I would just start agility and try to speak resp. give commands as quietly and "unexcitedly" as possible. If he loves to race through the tunnel, just let him without praising him verbally when he gets out, just throw the cheese so he can chase after it and pick it up (maybe think about using a clicker?).

As soon as he gets what it's all about and with your training steps you are doing to get him used to louder things outside of agility (personally I would also train something like this while blood tracking, if that's somehow possible) he will become more and more confident and will be able to deal with commands, praises etc. better.

The instructor said he needs to be more bouncy and excited about what we are doing
See, I wouldn't say that. With some dogs, they just have to learn to enjoy it (as silly as it sounds ) but your dog seems to be one of them. Just let him do his thing first, keep quiet in the beginning and increase the volume when he gets a little more self-confident.

Just my two cents!
Good luck!
02-21-2014 10:15 AM
Originally Posted by Lilie View Post
GREAT information MaggieRoseLee!!!! Gives me something to work on!!! (I was sooo hoping you'd respond!) Thanks so much!
Those last 2 videos I added on 2/2/14 are SPECIFICALLY puppies being raised with agility in mind. So all the games and play are all going to help.

02-20-2014 10:43 AM
Lilie GREAT information MaggieRoseLee!!!! Gives me something to work on!!! (I was sooo hoping you'd respond!) Thanks so much!
02-20-2014 10:25 AM
MaggieRoseLee You can work thru this and your instructor is giving good information.

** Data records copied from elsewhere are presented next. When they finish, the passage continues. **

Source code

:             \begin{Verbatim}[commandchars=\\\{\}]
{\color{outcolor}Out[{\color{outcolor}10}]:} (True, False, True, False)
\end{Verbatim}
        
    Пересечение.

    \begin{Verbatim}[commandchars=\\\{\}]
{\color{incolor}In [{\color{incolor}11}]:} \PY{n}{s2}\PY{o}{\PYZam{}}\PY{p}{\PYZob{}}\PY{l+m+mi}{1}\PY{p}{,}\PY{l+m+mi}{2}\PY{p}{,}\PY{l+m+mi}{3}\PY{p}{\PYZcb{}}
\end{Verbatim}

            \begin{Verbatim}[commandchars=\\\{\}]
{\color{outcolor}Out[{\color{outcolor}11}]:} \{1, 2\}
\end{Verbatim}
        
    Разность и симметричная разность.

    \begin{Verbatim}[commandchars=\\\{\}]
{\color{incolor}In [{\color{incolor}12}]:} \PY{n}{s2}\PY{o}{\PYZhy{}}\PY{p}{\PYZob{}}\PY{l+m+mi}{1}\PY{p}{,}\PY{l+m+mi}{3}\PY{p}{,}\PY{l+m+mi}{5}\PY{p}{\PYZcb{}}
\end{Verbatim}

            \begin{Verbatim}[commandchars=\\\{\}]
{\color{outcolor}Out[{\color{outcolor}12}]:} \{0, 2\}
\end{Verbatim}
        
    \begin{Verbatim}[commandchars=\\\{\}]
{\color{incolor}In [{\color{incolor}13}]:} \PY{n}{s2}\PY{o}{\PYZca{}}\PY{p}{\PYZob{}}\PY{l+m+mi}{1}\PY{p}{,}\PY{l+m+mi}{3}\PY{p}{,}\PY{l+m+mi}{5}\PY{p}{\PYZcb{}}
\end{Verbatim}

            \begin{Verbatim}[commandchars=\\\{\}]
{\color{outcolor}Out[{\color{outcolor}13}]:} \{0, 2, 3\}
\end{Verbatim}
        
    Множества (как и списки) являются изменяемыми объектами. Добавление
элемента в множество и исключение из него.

You and your pup can BOTH get used to the fact 'agility' is different then other places in life. Constantly rewards/treats/toys coming his way.

Have you been able to do 'engagement' work? and games? all of that OUTSIDE of class will directly relate to when you are in classes..

02-20-2014 09:55 AM
Handler Sensitive Dog & Agility

I wanted to ask this forum a question about Agility for my Lacy. There is only one other Lacy (to the best of my knowlege) currently in Agility in the state of Texas, so that breed forum wouldn't be as much help as I know this one would!

I started my first Agility class with my Lacy last night. He is two years old and we've been strictly training in Blood Tracking. He has high food drive. String Cheese is his crack. I can lure him with cheese to do just about anything.

He did very well in class last night. His difficulty was the fact he's never been in an area that was that highly concentrated in dog smells. We don't go to dog parks etc. So his little crack head was over whelmed with every inch of the field. But he never refused a request, so I think in time he'll get used to it and focus more on me....and cheese.

The problem I have is he is handler sensitive. So I can't be a cheer leader. The instructor said he needs to be more bouncy and excited about what we are doing and less excited about smelling. But when I try to excite him, his reaction is to break down. And example of this is running him through the tunnel. I give him the command 'tunnel' and he runs in - I race to the other side (because he doesn't do anything slow) to catch him and reward. While in the tunnel I made the mistake of saying, "Good tunnel!" and he reversed, plowed through the instructor and rushed to me. So she said to wait till he comes out to speak to him. So the next time I said, "tunnel" he raced through and when he came out I said "GOOD BOY" (while offering him cheese) and I was too excited and said it too loud and he dropped flat like I shot him.

So (sorry for the novel) my question is, how do I get a handler sensitive dog to focus on me (when he's been trained to focus on the track) and still be excited about the next command?